An asteroid will skim past the Earth today in the cosmic equivalent of a near miss. The 30-40 meter wide lump of space rock from beyond Mars will shoot by at a distance of only 40,000 miles – less than a sixth the distance of the Moon and around twice the height of communications satellites.

Asteroid Gaspra from Galileo in 1991It was only discovered on Friday, 27 February, by Robert McNaught as a faint 19th magnitude speck on a photograph of the sky he took at Australia’s Siding Spring Observatory in New South Wales. It was then one and a half million miles away but closing in rapidly.

The asteroid was labelled 2009 DD45 by astronomers.

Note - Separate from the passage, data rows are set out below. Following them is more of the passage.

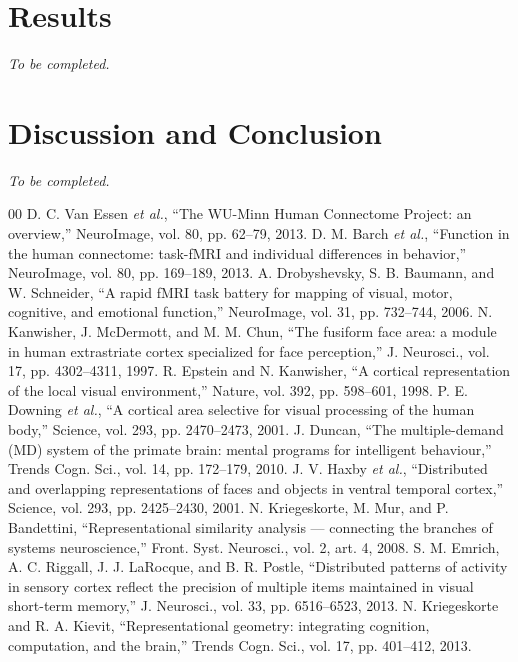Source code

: \documentclass[conference]{IEEEtran}
\begin{document}
\section{Results}
\emph{To be completed.}

\section{Discussion and Conclusion}
\emph{To be completed.}

\begin{thebibliography}{00}
 D. C. Van Essen \emph{et al.}, ``The WU-Minn Human Connectome Project: an overview,'' NeuroImage, vol. 80, pp. 62--79, 2013.
 D. M. Barch \emph{et al.}, ``Function in the human connectome: task-fMRI and individual differences in behavior,'' NeuroImage, vol. 80, pp. 169--189, 2013.
 A. Drobyshevsky, S. B. Baumann, and W. Schneider, ``A rapid fMRI task battery for mapping of visual, motor, cognitive, and emotional function,'' NeuroImage, vol. 31, pp. 732--744, 2006.
 N. Kanwisher, J. McDermott, and M. M. Chun, ``The fusiform face area: a module in human extrastriate cortex specialized for face perception,'' J. Neurosci., vol. 17, pp. 4302--4311, 1997.
 R. Epstein and N. Kanwisher, ``A cortical representation of the local visual environment,'' Nature, vol. 392, pp. 598--601, 1998.
 P. E. Downing \emph{et al.}, ``A cortical area selective for visual processing of the human body,'' Science, vol. 293, pp. 2470--2473, 2001.
 J. Duncan, ``The multiple-demand (MD) system of the primate brain: mental programs for intelligent behaviour,'' Trends Cogn. Sci., vol. 14, pp. 172--179, 2010.
 J. V. Haxby \emph{et al.}, ``Distributed and overlapping representations of faces and objects in ventral temporal cortex,'' Science, vol. 293, pp. 2425--2430, 2001.
 N. Kriegeskorte, M. Mur, and P. Bandettini, ``Representational similarity analysis --- connecting the branches of systems neuroscience,'' Front. Syst. Neurosci., vol. 2, art. 4, 2008.
 S. M. Emrich, A. C. Riggall, J. J. LaRocque, and B. R. Postle, ``Distributed patterns of activity in sensory cortex reflect the precision of multiple items maintained in visual short-term memory,'' J. Neurosci., vol. 33, pp. 6516--6523, 2013.
 N. Kriegeskorte and R. A. Kievit, ``Representational geometry: integrating cognition, computation, and the brain,'' Trends Cogn. Sci., vol. 17, pp. 401--412, 2013.

\end{thebibliography}
\end{document}
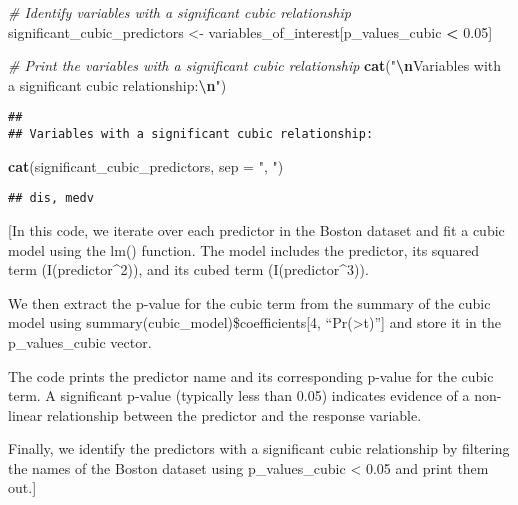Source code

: \documentclass[
]{article}
\newenvironment{Shaded}{\begin{snugshade}}{\end{snugshade}}
\newcommand{\AttributeTok}[1]{\textcolor[rgb]{0.13,0.29,0.53}{#1}}
\newcommand{\CommentTok}[1]{\textcolor[rgb]{0.56,0.35,0.01}{\textit{#1}}}
\newcommand{\FloatTok}[1]{\textcolor[rgb]{0.00,0.00,0.81}{#1}}
\newcommand{\FunctionTok}[1]{\textcolor[rgb]{0.13,0.29,0.53}{\textbf{#1}}}
\newcommand{\NormalTok}[1]{#1}
\newcommand{\OtherTok}[1]{\textcolor[rgb]{0.56,0.35,0.01}{#1}}
\newcommand{\SpecialCharTok}[1]{\textcolor[rgb]{0.81,0.36,0.00}{\textbf{#1}}}
\newcommand{\StringTok}[1]{\textcolor[rgb]{0.31,0.60,0.02}{#1}}
\begin{document}
\begin{Shaded}
\begin{Highlighting}[]
\CommentTok{\# Identify variables with a significant cubic relationship}
\NormalTok{significant\_cubic\_predictors }\OtherTok{\textless{}{-}}\NormalTok{ variables\_of\_interest[p\_values\_cubic }\SpecialCharTok{\textless{}} \FloatTok{0.05}\NormalTok{]}

\CommentTok{\# Print the variables with a significant cubic relationship}
\FunctionTok{cat}\NormalTok{(}\StringTok{"}\SpecialCharTok{\textbackslash{}n}\StringTok{Variables with a significant cubic relationship:}\SpecialCharTok{\textbackslash{}n}\StringTok{"}\NormalTok{)}
\end{Highlighting}
\end{Shaded}

\begin{verbatim}
## 
## Variables with a significant cubic relationship:
\end{verbatim}

\begin{Shaded}
\begin{Highlighting}[]
\FunctionTok{cat}\NormalTok{(significant\_cubic\_predictors, }\AttributeTok{sep =} \StringTok{", "}\NormalTok{)}
\end{Highlighting}
\end{Shaded}

\begin{verbatim}
## dis, medv
\end{verbatim}

{[}In this code, we iterate over each predictor in the Boston dataset
and fit a cubic model using the lm() function. The model includes the
predictor, its squared term (I(predictor\^{}2)), and its cubed term
(I(predictor\^{}3)).

We then extract the p-value for the cubic term from the summary of the
cubic model using summary(cubic\_model)\$coefficients{[}4,
``Pr(\textgreater\textbar t\textbar)''{]} and store it in the
p\_values\_cubic vector.

The code prints the predictor name and its corresponding p-value for the
cubic term. A significant p-value (typically less than 0.05) indicates
evidence of a non-linear relationship between the predictor and the
response variable.

Finally, we identify the predictors with a significant cubic
relationship by filtering the names of the Boston dataset using
p\_values\_cubic \textless{} 0.05 and print them out.{]}
\end{document}
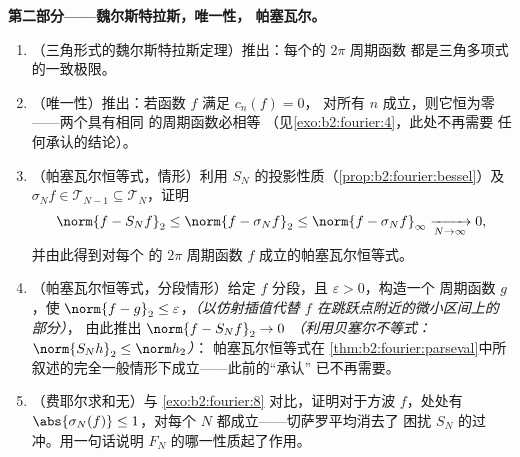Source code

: \begin{problem}
\medskip
\noindent\textbf{第二部分——魏尔斯特拉斯，唯一性，
帕塞瓦尔。}
\begin{enumerate}[resume]
  \item （三角形式的魏尔斯特拉斯定理）推出：每个的
        $2\pi$ 周期函数
        都是三角多项式的一致极限。
  \item （唯一性）推出：若函数 $f$ 满足 $c_n(f) = 0$，
        对所有 $n$ 成立，则它恒为零——两个具有相同
        的周期函数必相等
        （见\cref{exo:b2:fourier:4}，此处不再需要
        任何承认的结论）。
  \item （帕塞瓦尔恒等式，情形）利用
        $S_N$ 的投影性质（\cref{prop:b2:fourier:bessel}）及
        $\sigma_Nf \in \mathcal T_{N-1} \subseteq \mathcal
        T_N$，证明
        \[
        \norm{f - S_Nf}_2 \leq \norm{f - \sigma_Nf}_2
        \leq \norm{f - \sigma_Nf}_\infty
        \xrightarrow[N\to\infty]{} 0 ,
        \]
        并由此得到对每个
        \emph{}的 $2\pi$ 周期函数 $f$ 成立的帕塞瓦尔恒等式。
  \item （帕塞瓦尔恒等式，分段情形）给定 $f$
        分段，且 $\varepsilon > 0$，构造一个
        周期函数 $g$，使 $\norm{f - g}_2 \leq
        \varepsilon$，\emph{（以仿射插值代替 $f$
        在跳跃点附近的微小区间上的部分）}，
        由此推出 $\norm{f - S_Nf}_2 \to 0$
        \emph{（利用贝塞尔不等式：$\norm{S_Nh}_2 \leq \norm h_2$）}：
        帕塞瓦尔恒等式在
        \cref{thm:b2:fourier:parseval}中所叙述的完全一般情形下成立——此前的“承认”
        已不再需要。
  \item （费耶尔求和无）与
        \cref{exo:b2:fourier:8} 对比，证明对于方波
        $f$，处处有 $\abs{\sigma_N(f)} \leq 1$，对每个
        $N$ 都成立——切萨罗平均消去了
        困扰 $S_N$ 的过冲。用一句话说明
        $F_N$ 的哪一性质起了作用。
\end{enumerate}


\end{problem}
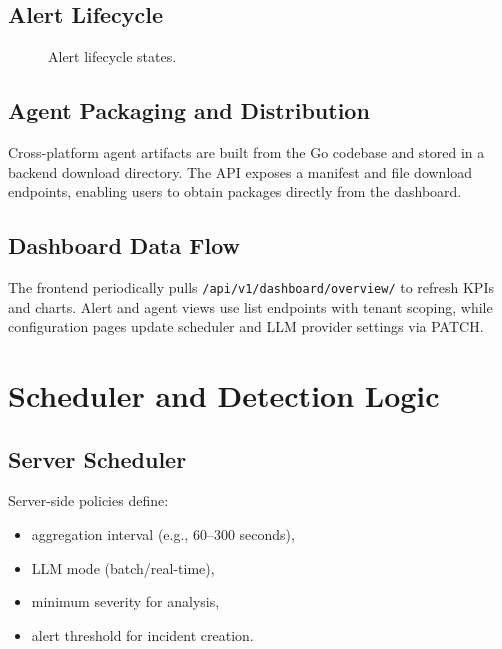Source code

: \documentclass[conference]{IEEEtran}
\begin{document}
\subsection{Alert Lifecycle}
\begin{figure}[!t]
\centering
{}
\caption{Alert lifecycle states.}
\label{fig:alert-states}
\end{figure}

\subsection{Agent Packaging and Distribution}
Cross-platform agent artifacts are built from the Go codebase and stored in a backend download directory. The API exposes a manifest and file download endpoints, enabling users to obtain packages directly from the dashboard.

\subsection{Dashboard Data Flow}
The frontend periodically pulls \texttt{/api/v1/dashboard/overview/} to refresh KPIs and charts. Alert and agent views use list endpoints with tenant scoping, while configuration pages update scheduler and LLM provider settings via PATCH.

\section{Scheduler and Detection Logic}
\subsection{Server Scheduler}
Server-side policies define:
\begin{itemize}[leftmargin=1.2em]
    \item aggregation interval (e.g., 60--300 seconds),
    \item LLM mode (batch/real-time),
    \item minimum severity for analysis,
    \item alert threshold for incident creation.
\end{itemize}
\end{document}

Closest approach occurs during daylight over Britain at 1.44pm UK time when it will be crossing the sky at a rate of half a degree – the Moon’s apparent diameter – a minute.

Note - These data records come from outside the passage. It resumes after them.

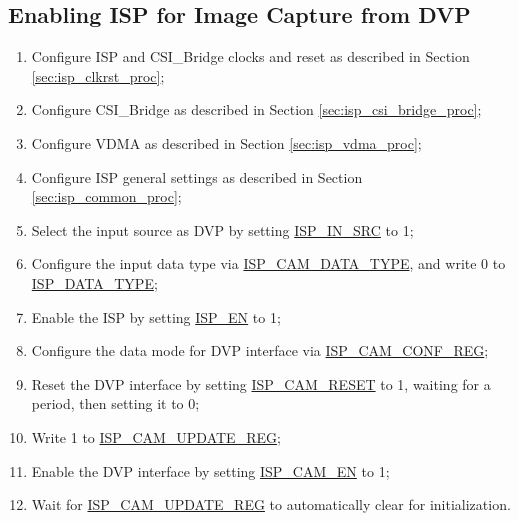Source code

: \documentclass[main\_\_EN.tex]{subfiles}
\begin{document}
\subsection{Enabling ISP for Image Capture from DVP}
\begin{enumerate}
    \item Configure ISP and CSI\_Bridge clocks and reset as described in Section \ref{sec:isp_clkrst_proc};

    \item Configure CSI\_Bridge as described in Section \ref{sec:isp_csi_bridge_proc};

    \item Configure VDMA as described in Section \ref{sec:isp_vdma_proc};

    \item Configure ISP general settings as described in Section \ref{sec:isp_common_proc};

    \item Select the input source as DVP by setting \hyperref[fielddesc:ISPINSRC]{ISP\_IN\_SRC} to 1;

    \item Configure the input data type via \hyperref[fielddesc:ISPCAMDATATYPE]{ISP\_CAM\_DATA\_TYPE}, and write 0 to \hyperref[fielddesc:ISPDATATYPE]{ISP\_DATA\_TYPE};

    \item Enable the ISP by setting \hyperref[fielddesc:ISPEN]{ISP\_EN} to 1;

    \item Configure the data mode for DVP interface via \hyperref[regdesc:ISPCAMCONFREG]{ISP\_CAM\_CONF\_REG};

    \item Reset the DVP interface by setting \hyperref[fielddesc:ISPCAMRESET]{ISP\_CAM\_RESET} to 1, waiting for a period, then setting it to 0;

    \item Write 1 to \hyperref[fielddesc:ISPCAMUPDATEREG]{ISP\_CAM\_UPDATE\_REG};

    \item Enable the DVP interface by setting \hyperref[fielddesc:ISPCAMEN]{ISP\_CAM\_EN} to 1;

    \item Wait for \hyperref[fielddesc:ISPCAMUPDATEREG]{ISP\_CAM\_UPDATE\_REG} to automatically clear for initialization.
\end{enumerate}
\end{document}
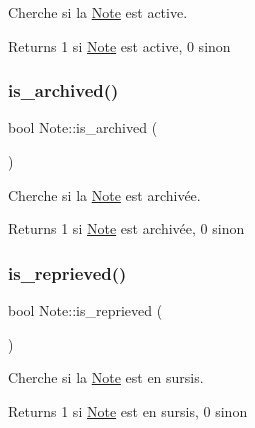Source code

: Cherche si la \hyperlink{class_note}{Note} est active. 

\begin{DoxyReturn}{Returns}
1 si \hyperlink{class_note}{Note} est active, 0 sinon 
\end{DoxyReturn}
\mbox{\label{class_note_a59f2e98d827736fefc03a71606db7e3d}} 
\subsubsection{\texorpdfstring{is\+\_\+archived()}{is\_archived()}}
{\footnotesize\ttfamily bool Note\+::is\+\_\+archived (\begin{DoxyParamCaption}{ }\end{DoxyParamCaption})\hspace{0.3cm}{\ttfamily [inline]}}



Cherche si la \hyperlink{class_note}{Note} est archivée. 

\begin{DoxyReturn}{Returns}
1 si \hyperlink{class_note}{Note} est archivée, 0 sinon 
\end{DoxyReturn}
\mbox{\label{class_note_a35ed46ae39aedc142d4fd9461a3d6a33}} 
\subsubsection{\texorpdfstring{is\+\_\+reprieved()}{is\_reprieved()}}
{\footnotesize\ttfamily bool Note\+::is\+\_\+reprieved (\begin{DoxyParamCaption}{ }\end{DoxyParamCaption})\hspace{0.3cm}{\ttfamily [inline]}}



Cherche si la \hyperlink{class_note}{Note} est en sursis. 

\begin{DoxyReturn}{Returns}
1 si \hyperlink{class_note}{Note} est en sursis, 0 sinon 
\end{DoxyReturn}
\mbox{\label{class_note_a19cfb61168f8f6ce29cbdefd8448c0c0}} 
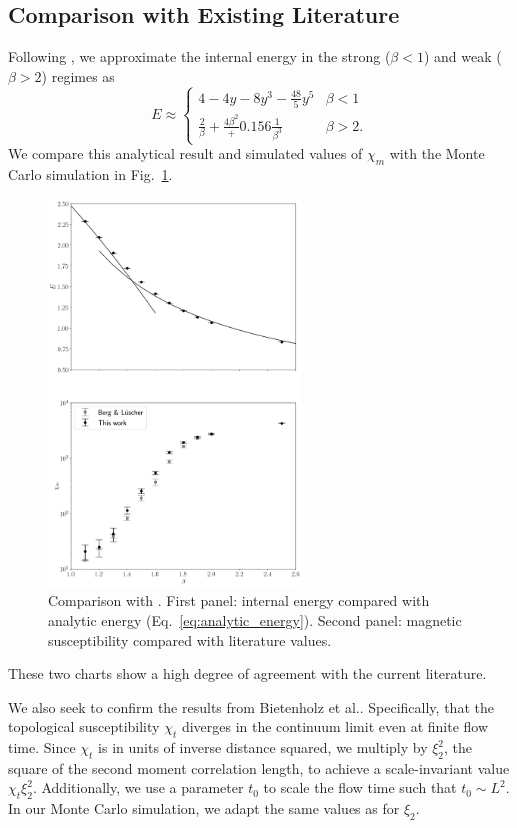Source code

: \subsection{Comparison with Existing Literature}
Following \cite{berg1981}, we approximate the internal energy in the strong ($\beta<1$) and weak ($\beta>2$) regimes as 
\begin{equation}
    \label{eq:analytic_energy}
E \approx \begin{cases} 
    4-4y-8y^3-\frac{48}{5}y^5& \beta<1 \\
    \frac{2}{\beta} + \frac{4\beta^2} + 0.156\frac{1}{\beta^3}& \beta>2. 
\end{cases}
\end{equation}
We compare this analytical result and simulated values of $\chi_m$ with the Monte Carlo simulation in Fig.~\ref{fig:bergluscher}.
\begin{figure}[h]
    \centering
      \includegraphics[width=0.6\textwidth]{imgs/internal_energy.png}
      \caption{\label{fig:bergluscher}Comparison with \cite{berg1981}. First panel: internal energy compared with analytic  energy (Eq.~\ref{eq:analytic_energy}). Second panel: magnetic susceptibility compared with literature values.}
\end{figure}
These two charts show a high degree of agreement with the current literature.

We also seek to confirm the results from Bietenholz et al.\cite{bietenholz2018}. Specifically, that the topological susceptibility $\chi_t$ diverges in the continuum limit even at finite flow time. Since $\chi_t$ is in units of inverse distance squared, we multiply by $\xi_2^2$, the square of the second moment correlation length, to achieve a scale-invariant value $\chi_t\xi_2^2$. Additionally, we use a parameter $t_0$ to scale the flow time such that $t_0\sim L^2$. In our Monte Carlo simulation, we adapt the same values as \cite{bietenholz2018} for $\xi_2$.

It will be close enough to be seen in amateur astronomers’ backyard telescopes from countries in darkness, such as Australia and New Zealand, as a tenth magnitude “star” passing through the constellation of Virgo.

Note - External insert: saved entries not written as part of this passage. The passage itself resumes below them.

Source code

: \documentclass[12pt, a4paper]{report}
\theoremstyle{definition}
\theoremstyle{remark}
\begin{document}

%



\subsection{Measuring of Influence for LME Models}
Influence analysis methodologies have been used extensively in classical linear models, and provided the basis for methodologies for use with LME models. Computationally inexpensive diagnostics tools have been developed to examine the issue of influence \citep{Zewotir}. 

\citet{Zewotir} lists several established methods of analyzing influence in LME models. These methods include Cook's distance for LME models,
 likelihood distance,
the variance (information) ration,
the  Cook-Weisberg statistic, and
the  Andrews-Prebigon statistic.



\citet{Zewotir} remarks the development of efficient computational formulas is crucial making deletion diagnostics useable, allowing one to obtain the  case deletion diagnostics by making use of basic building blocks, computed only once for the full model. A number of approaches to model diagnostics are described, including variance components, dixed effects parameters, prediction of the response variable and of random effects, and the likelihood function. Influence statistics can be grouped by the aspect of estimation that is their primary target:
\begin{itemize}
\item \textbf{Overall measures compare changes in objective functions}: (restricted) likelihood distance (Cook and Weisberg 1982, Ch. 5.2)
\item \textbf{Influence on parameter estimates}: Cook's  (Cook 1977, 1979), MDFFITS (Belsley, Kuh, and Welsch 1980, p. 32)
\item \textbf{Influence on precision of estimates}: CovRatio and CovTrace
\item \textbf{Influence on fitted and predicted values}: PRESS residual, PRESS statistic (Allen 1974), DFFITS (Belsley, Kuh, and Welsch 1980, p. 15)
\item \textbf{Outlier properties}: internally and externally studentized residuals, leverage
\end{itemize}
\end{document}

Though there is no danger of a collision, the close approach is a reminder of the need to keep monitoring space for potential impactors. An asteroid the size of DD45 could cause devastation and loss of life if it struck or exploded over a town or city. Close encounters with Earth-crossing asteroids, or Near Earth Objects, turn our region of space into a cosmic shooting gallery.

More than a thousand potentially hazardous asteroids are known to cross our orbit and early 900 are known that are around 500 ft wide. Last October one labelled 2008 TC3 struck a remote part of Sudan only hours after it was first spotted.

In 1908, an asteroid or small comet similar in size to 2009 DD45 exploded over Tunguska, a remote region of Siberia, with the force of up to 15 million tons of TNT, flattening trees for more than 1,000 square miles around.

An impact with an asteroid called Apophis in 2036 has still not been ruled out, although the chances are slim.

Picture: A larger asteroid called Gaspra, photographed by the Galileo spaceprobe in 1991.